Asal-usul Dana Teror
Simpatisan ISIS Riky Ferdianto : Jurnalis
Majalah Tempo |
MAJALAH TEMPO, 27 Agustus 2023
SELEPAS kemunculan
teror bom bunuh diri di kantor Kepolisian Sektor Astana Anyar, Bandung,
Dananjaya Erbening makin intens menggalang dana. Pria 28 tahun itu
menggunakan berbagai platform media sosial, seperti Facebook dan Telegram,
untuk mengajak banyak orang, khususnya simpatisan Jamaah Ansharut Daulah
(JAD), untuk bersedekah. Menggunakan telepon
seluler, Dananjaya rutin menyusun dan menyebar pesan berantai untuk beramal.

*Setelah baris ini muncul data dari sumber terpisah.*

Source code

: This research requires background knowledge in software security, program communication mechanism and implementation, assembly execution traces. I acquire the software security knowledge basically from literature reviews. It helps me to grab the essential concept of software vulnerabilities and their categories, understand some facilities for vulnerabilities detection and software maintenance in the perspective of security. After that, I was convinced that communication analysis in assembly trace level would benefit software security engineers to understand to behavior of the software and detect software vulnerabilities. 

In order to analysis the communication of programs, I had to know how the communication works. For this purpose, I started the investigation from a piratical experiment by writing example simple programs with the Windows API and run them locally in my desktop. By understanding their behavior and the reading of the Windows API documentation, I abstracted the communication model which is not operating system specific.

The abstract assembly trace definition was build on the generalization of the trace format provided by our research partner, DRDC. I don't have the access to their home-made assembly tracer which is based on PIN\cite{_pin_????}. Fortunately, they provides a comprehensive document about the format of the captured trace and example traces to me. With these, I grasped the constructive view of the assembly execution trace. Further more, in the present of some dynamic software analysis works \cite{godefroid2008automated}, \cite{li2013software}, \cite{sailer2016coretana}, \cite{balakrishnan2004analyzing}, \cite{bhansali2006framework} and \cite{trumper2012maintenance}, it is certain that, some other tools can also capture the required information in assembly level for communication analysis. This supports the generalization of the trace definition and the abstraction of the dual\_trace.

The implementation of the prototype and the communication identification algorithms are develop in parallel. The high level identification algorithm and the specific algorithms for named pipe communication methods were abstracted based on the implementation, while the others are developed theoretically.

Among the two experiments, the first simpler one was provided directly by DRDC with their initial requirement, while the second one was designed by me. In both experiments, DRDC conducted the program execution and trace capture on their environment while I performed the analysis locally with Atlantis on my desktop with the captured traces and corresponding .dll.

Lewat cara itu, ia mampu mengumpulkan uang hingga miliaran rupiah. “Dana
itulah yang ia gunakan untuk menyiapkan rencana teror baru,” ujar juru bicara
Detasemen Khusus 88 Antiteror Kepolisian RI, Komisaris Besar Aswin Siregar,
pada Jumat, 25 Agustus lalu. Bom di Polsek
Astana Anyar meledak pada 7 Desember 2022 dan menewaskan satu polisi dan
seorang warga sipil. Agus Sujatno, pelaku bom bunuh diri, tewas di tempat.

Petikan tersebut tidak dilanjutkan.